La relation soignant- soigné

Aujourd’hui, c’était la « séance retour » de l’APP 1 (voir les articles précédents éventuellement sur l’APP) , qui a consisté en fait, pour l’essentiel, à l’exposé oral des résultats de recherche de chacun des groupes. Voici, en gros, le résultat de la mienne, sur la relation soignant- soigné. Soyez indulgent, je n’ai eu que deux jours pour réaliser les recherches 🙂

Plan :

  • Définition « relation »
  •  Les particularités de la relation soignant-soigné : asymétrie, relation d’aide, rôles irréversibles, intimité, confiance.
  • Les risques de la relation soignant-soigné : glissement des rôles, maltraitance, paternalisme, éthique.
  • La distance professionnelle
  • Les situations relationnelles difficiles
  • Que pourrait-on faire pour Monsieur B ? (cf. 1er article où je donne la situation de départ ICI )
  • Conclusion : qu’est ce qu’une « bonne » relation soignant soigné ?

 

La relation : définition

 

D’après mes lectures, il s’avère que la définition de « relation » est assez proche de celle de « communication », et les deux apparaissent liés :

Une relation est habituellement perçue comme communication entre deux individus.  Entrer en relation c’est établir un lien avec une personne, ça suppose d’avoir un interlocuteur.  Mais la communication implique que les protagonistes soient en présence, alors que la relation concerne la nature du lien qui unit des personnes, même en l’absence physique des protagonistes, même quand il n’y a pas communication.  La communication « concerne l’aspect dynamique du lien qui unit les personnes (…) et c’est à travers elle que la relation peut se constituer, se développer et évoluer » (cf. les essentiels en IFSI, soins relationnels)

Une relation c’est quelque chose de complexe (Manoukian, 2008) :

  • Importance de l’affectivité dans les relations humaines
  •  des facteurs psychologiques (valeurs, représentations, préjugés, émotions, désirs etc)
  •  facteurs sociaux (catégorie socio-professionnelle, classe d’âge, culture, rôles, fonctions…)
  •  facteurs physiques (perceptions, aspect physique…)
  • Importance aussi du contexte qui permet de donner un sens.

Une relation c’est donc d’abord des partenaires, avec leurs particularités (histoire, âge, psychologie, émotions, affectivité…)

Une communication verbale et non verbale : paroles, ton / gestes, attitudes, instruments, tenue…

Elle repose sur des codes (déterminés par la culture, les statuts et rôles sociaux etc).

 

La relation soignant- soigné : quelles particularités ?

 

« Tout acte, tout geste technique ou de confort se situe au sein d’une relation soignant/soigné (…) Le travail de soignant inclut nécessairement un aspect de relation. » (Manoukian, 2008)

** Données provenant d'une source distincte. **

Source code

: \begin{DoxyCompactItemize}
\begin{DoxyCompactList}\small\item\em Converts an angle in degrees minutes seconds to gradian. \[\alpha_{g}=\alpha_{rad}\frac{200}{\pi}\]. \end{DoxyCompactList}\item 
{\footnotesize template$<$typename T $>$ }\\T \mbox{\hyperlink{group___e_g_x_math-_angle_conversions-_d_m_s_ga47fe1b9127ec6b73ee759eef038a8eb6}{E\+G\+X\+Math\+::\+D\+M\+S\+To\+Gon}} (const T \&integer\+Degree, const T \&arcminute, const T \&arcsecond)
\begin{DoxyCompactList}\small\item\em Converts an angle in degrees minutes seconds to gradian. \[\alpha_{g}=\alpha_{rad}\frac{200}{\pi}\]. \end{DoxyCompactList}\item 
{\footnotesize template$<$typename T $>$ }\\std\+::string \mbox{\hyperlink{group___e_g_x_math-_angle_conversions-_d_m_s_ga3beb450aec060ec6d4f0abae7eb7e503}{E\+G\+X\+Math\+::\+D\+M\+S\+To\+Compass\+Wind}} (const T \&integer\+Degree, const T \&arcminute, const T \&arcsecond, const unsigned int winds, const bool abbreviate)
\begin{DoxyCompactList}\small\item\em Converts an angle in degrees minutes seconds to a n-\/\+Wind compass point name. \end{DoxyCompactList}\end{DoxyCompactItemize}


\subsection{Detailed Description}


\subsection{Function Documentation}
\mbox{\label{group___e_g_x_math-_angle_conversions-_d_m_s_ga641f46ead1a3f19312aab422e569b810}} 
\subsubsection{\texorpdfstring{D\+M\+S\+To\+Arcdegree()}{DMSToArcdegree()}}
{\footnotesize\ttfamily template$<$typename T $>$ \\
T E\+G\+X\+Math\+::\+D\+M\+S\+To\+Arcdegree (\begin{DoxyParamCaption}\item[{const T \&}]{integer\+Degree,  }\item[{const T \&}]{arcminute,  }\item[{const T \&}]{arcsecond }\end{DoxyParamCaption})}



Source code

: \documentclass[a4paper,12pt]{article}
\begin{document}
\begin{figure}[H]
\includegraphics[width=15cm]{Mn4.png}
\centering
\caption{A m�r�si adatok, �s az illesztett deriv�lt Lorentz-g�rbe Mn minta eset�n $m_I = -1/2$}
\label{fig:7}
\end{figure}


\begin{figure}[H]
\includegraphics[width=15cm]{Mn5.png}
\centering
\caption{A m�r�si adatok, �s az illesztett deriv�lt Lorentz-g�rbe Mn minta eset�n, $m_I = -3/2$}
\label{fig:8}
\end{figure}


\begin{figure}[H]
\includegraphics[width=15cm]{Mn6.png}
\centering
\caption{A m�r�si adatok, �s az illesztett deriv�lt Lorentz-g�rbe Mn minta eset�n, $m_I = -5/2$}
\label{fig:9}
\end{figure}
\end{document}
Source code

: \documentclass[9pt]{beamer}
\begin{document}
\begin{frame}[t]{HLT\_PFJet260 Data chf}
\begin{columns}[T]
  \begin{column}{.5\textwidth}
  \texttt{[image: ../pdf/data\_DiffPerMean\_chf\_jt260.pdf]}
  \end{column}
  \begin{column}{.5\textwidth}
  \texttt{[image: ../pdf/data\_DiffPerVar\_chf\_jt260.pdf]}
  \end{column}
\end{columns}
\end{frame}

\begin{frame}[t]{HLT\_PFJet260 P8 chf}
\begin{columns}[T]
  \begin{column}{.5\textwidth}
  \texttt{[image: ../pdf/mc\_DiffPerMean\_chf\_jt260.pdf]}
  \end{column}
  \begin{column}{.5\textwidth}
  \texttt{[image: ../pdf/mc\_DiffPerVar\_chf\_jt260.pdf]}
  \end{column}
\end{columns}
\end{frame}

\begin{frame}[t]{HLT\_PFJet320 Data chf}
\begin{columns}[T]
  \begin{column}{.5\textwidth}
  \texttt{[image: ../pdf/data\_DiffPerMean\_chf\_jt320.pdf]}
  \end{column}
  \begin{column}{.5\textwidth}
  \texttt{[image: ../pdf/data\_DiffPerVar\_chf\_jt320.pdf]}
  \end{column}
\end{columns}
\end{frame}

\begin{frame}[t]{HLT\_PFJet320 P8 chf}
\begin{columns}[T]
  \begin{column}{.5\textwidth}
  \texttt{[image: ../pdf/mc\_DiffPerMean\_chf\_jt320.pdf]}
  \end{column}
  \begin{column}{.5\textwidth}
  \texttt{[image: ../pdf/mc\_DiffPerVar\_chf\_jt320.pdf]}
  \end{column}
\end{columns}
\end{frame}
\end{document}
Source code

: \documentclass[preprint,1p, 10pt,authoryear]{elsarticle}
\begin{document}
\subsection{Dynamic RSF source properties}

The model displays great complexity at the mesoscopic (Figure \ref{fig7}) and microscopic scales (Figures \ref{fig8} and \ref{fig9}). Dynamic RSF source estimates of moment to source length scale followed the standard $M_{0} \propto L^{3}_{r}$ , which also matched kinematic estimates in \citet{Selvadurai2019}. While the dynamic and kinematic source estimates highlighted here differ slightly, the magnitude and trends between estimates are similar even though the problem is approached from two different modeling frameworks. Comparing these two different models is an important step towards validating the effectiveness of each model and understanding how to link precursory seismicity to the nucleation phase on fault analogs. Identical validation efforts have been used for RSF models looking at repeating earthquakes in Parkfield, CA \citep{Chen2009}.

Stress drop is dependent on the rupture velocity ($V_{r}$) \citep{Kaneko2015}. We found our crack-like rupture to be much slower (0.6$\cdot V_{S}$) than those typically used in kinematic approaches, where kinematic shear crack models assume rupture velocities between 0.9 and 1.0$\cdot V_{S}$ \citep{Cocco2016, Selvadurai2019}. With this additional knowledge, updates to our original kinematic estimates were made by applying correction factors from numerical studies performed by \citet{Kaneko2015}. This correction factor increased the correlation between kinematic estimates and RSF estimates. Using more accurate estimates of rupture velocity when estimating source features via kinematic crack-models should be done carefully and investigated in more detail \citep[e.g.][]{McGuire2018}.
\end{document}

Participent à la relation soignant-soigné:

  •       La tenue
  •       Les attributs de la fonction
  •       Le contexte (hôpital, home …)

Ces différents éléments véhiculent d’emblée un message (communication non verbale : la blouse, le stéthoscope etc.). Ils définissent un cadre, des fonctions, des codes et des rôles. Ces éléments ne sont pas neutres.

 

Une relation asymétrique

La relation soignant-soigné est par définition asymétrique : le soignant  est actif, c’est celui qui prend en charge, qui soigne, celui qui « sait » aussi, tandis que le patient est passif, il est le demandeur, il reçoit, il est dépendant,  quelque part il est « soumis » au soignant (son bon vouloir, ses compétences, sa disponibilité…).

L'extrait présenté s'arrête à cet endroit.